(Data excerpts)
Start of Block

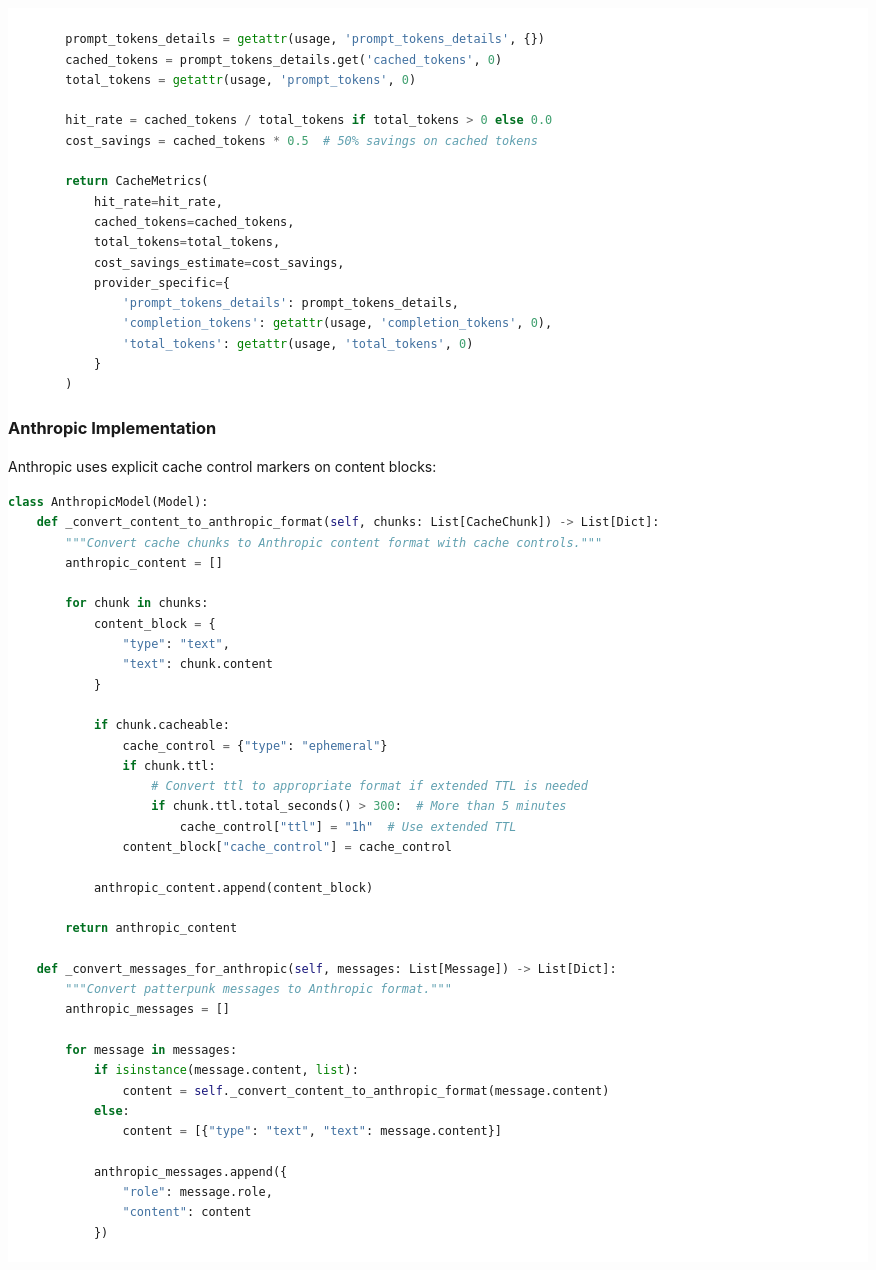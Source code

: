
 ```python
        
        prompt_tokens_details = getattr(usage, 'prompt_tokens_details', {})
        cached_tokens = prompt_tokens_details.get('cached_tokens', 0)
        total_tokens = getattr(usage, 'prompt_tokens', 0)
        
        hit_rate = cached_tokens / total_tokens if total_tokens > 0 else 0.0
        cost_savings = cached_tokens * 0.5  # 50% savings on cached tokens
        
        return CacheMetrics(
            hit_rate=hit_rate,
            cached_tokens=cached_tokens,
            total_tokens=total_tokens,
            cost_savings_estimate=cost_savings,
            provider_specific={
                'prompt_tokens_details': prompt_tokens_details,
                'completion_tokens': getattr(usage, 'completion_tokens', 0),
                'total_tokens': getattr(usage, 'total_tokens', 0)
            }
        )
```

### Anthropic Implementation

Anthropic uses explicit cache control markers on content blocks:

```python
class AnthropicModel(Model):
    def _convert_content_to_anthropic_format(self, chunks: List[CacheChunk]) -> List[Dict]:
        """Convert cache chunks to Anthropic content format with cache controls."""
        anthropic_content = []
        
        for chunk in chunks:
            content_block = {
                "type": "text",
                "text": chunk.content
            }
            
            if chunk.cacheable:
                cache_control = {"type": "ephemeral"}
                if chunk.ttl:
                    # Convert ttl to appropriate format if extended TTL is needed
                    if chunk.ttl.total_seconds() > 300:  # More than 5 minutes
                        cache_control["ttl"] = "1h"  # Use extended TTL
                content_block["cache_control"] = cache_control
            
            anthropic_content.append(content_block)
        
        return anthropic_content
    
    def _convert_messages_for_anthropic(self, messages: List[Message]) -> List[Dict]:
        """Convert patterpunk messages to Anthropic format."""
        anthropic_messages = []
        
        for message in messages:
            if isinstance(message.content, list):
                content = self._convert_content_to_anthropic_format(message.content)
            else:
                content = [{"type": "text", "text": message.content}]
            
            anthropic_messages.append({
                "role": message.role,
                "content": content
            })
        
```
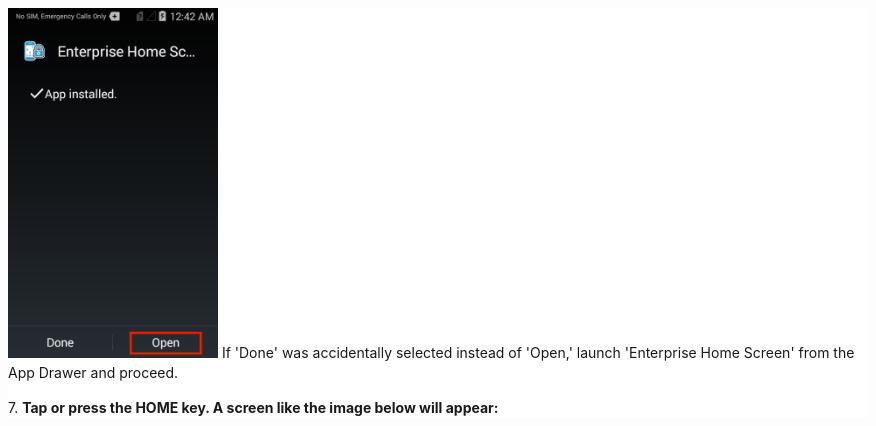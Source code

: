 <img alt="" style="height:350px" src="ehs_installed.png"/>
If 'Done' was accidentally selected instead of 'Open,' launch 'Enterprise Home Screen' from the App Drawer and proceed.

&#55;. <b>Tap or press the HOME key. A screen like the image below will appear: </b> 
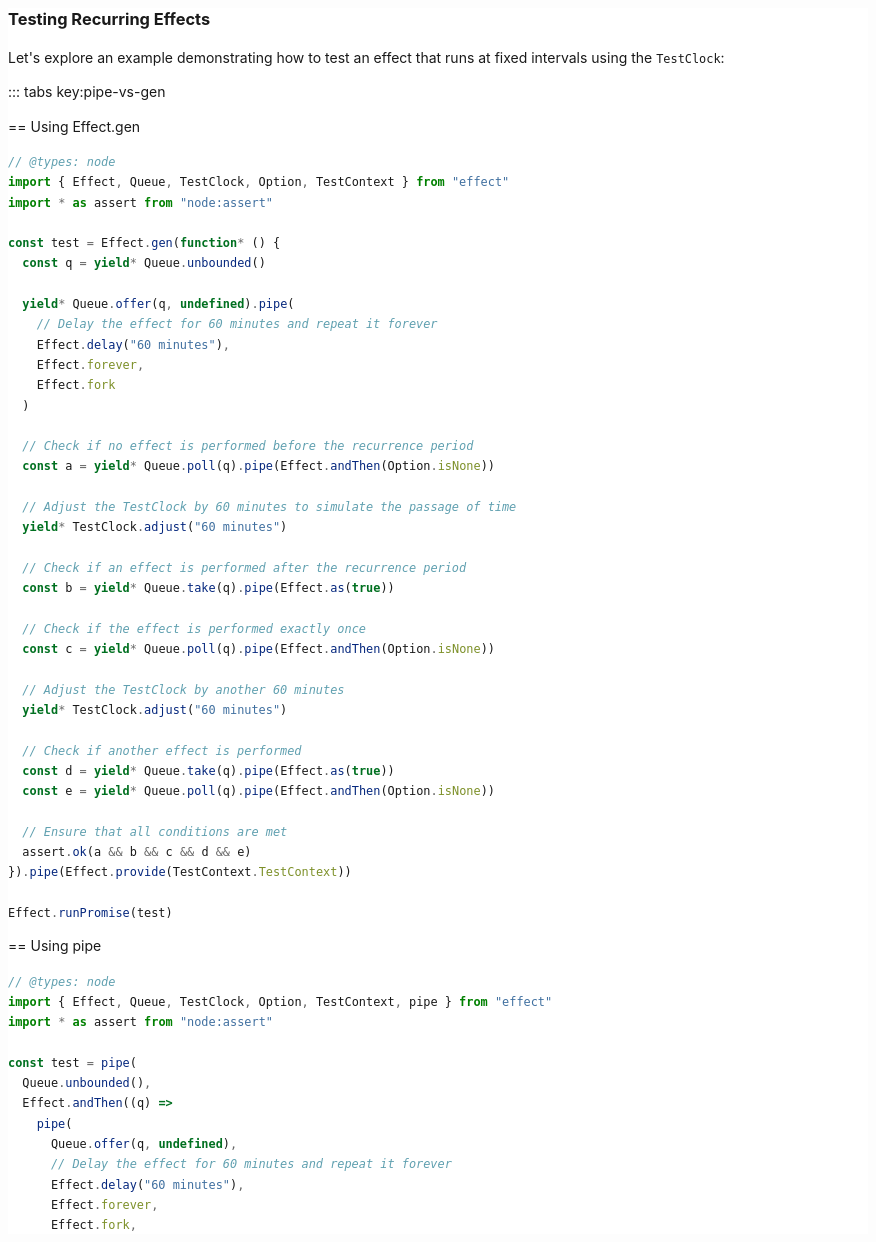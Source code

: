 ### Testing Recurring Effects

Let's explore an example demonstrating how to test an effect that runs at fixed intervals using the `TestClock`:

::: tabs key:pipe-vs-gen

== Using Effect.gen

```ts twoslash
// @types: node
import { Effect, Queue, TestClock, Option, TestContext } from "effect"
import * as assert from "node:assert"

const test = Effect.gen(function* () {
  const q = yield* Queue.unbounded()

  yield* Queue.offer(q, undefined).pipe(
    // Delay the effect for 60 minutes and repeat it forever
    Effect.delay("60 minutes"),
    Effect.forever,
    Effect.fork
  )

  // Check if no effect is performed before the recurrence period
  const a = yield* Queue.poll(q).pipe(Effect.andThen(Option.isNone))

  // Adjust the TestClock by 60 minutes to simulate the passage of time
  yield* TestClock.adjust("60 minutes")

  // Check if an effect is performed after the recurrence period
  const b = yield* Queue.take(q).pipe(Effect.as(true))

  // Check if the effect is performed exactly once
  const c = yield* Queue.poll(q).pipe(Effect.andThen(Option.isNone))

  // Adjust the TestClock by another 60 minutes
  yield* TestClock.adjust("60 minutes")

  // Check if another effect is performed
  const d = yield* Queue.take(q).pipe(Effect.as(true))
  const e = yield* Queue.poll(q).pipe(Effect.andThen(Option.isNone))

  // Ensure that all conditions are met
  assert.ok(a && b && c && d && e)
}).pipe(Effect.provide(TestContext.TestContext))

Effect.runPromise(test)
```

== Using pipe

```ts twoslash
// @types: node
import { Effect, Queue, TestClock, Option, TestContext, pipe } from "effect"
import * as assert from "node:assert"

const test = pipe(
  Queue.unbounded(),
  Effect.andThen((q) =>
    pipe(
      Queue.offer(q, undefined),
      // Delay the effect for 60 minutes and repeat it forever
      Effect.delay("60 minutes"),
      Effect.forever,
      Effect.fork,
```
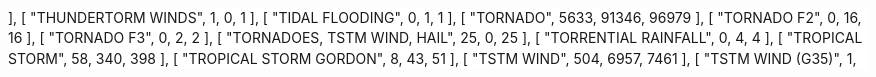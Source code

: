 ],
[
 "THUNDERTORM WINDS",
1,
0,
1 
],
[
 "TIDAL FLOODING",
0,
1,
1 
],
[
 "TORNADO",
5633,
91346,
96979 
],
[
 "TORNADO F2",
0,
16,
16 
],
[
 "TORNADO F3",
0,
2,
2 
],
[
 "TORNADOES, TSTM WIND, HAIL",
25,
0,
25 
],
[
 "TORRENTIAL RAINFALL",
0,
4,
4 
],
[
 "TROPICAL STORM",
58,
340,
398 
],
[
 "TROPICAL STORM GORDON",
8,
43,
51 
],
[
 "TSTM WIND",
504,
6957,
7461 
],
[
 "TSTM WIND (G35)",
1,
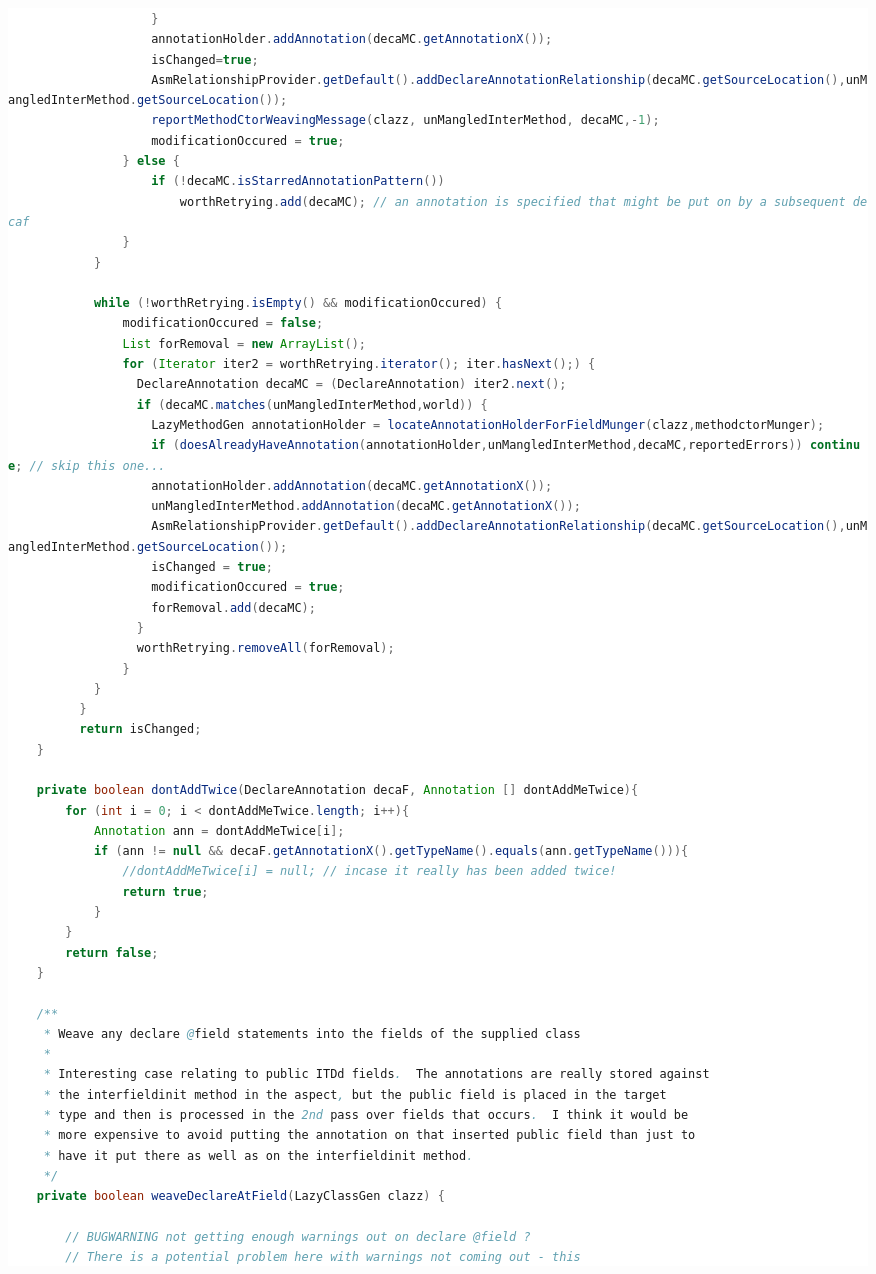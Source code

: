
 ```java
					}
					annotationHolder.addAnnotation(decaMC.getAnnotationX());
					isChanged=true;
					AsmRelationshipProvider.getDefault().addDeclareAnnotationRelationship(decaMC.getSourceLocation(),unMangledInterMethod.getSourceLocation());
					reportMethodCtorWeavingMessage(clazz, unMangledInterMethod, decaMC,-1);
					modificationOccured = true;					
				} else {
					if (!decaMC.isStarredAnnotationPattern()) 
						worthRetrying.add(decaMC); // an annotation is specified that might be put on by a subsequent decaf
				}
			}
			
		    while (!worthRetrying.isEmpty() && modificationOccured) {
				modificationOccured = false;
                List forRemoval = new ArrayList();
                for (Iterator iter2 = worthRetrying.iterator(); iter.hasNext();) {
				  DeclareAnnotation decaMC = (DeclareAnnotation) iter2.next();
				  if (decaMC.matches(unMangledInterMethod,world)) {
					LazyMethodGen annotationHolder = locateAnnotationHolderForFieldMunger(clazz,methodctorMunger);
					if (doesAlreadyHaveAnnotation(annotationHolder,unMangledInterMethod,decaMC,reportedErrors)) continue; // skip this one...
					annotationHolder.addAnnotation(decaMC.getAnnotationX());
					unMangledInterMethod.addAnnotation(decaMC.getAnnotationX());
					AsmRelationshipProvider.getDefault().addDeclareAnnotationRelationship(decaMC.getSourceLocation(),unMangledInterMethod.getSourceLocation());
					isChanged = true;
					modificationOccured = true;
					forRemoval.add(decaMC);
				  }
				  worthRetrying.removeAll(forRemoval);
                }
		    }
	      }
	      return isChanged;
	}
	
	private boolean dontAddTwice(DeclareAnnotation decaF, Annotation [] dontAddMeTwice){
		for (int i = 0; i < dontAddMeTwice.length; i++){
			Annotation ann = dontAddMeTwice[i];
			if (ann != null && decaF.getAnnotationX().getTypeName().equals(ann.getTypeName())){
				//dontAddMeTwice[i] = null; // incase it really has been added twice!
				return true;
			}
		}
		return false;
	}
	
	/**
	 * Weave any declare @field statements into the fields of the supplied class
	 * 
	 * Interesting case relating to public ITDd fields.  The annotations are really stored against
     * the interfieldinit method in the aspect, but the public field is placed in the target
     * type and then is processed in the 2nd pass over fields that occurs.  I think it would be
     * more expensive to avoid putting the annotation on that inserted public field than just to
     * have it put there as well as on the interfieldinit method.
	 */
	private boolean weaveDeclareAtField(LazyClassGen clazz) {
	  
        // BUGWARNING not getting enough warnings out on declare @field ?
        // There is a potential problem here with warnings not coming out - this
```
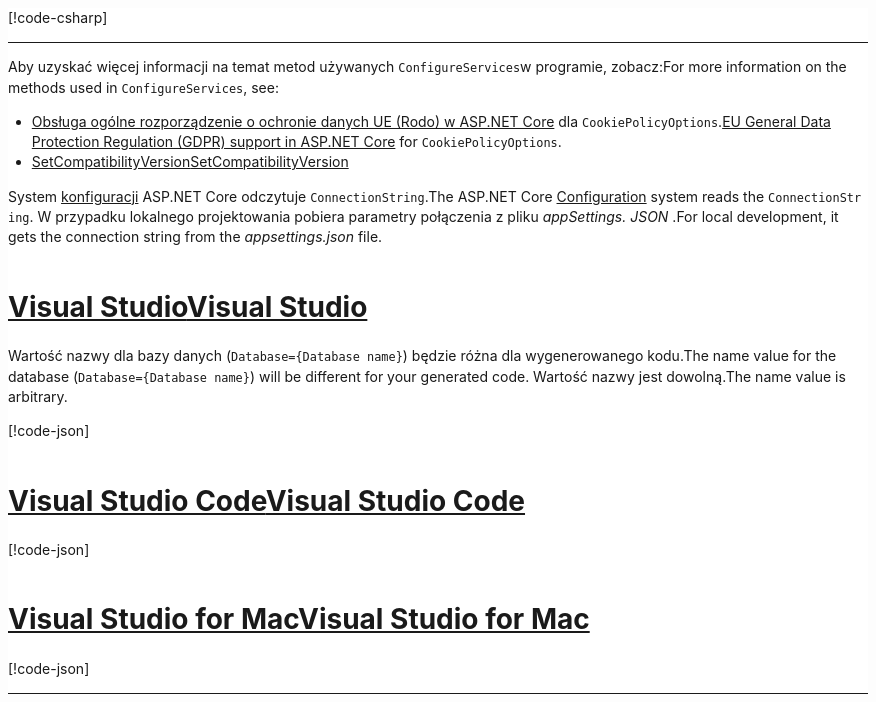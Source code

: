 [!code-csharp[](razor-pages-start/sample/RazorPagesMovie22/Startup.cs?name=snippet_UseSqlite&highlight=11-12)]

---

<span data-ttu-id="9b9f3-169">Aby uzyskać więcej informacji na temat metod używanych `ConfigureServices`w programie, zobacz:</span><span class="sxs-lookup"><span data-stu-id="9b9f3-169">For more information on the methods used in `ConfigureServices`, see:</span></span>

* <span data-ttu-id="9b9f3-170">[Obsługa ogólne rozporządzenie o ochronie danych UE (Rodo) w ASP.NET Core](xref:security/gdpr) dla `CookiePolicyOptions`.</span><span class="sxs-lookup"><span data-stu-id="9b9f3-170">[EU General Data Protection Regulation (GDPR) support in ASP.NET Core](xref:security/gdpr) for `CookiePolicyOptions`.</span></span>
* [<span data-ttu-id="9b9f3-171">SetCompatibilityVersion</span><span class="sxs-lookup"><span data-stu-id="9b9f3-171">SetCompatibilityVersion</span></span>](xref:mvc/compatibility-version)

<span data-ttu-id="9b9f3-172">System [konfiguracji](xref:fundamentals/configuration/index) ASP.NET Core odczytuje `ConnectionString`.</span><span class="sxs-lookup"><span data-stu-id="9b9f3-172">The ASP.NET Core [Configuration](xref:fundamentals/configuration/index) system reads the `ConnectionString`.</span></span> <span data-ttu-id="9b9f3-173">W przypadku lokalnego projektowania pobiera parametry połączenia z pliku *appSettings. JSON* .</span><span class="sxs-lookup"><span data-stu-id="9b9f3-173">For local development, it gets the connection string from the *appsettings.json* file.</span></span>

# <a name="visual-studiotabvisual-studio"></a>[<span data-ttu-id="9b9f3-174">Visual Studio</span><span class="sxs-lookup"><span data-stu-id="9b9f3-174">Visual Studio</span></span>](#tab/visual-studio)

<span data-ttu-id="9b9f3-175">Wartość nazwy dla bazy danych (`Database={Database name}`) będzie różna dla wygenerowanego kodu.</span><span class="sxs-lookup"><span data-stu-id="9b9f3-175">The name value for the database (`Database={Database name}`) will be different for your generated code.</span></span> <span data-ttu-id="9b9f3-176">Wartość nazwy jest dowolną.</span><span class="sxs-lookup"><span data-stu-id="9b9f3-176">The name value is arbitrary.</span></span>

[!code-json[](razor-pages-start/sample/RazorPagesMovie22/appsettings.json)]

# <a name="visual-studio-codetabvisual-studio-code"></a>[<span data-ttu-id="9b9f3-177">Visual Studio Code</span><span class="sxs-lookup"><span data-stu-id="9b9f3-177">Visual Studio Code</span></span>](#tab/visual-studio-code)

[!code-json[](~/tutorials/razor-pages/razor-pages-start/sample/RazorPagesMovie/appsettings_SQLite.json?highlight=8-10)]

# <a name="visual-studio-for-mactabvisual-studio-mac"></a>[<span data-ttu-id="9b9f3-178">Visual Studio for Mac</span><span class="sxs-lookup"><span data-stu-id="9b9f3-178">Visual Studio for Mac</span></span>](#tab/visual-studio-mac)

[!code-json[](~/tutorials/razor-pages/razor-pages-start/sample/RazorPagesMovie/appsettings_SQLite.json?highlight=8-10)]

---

End of Block

## DIRECTIONS FOR THIS TASK
Which lines in the entries above contain "take"? Pull each of them out.

## WRITTEN ANSWER
  const b = yield* Queue.take(q).pipe(Effect.as(true))
  const d = yield* Queue.take(q).pipe(Effect.as(true))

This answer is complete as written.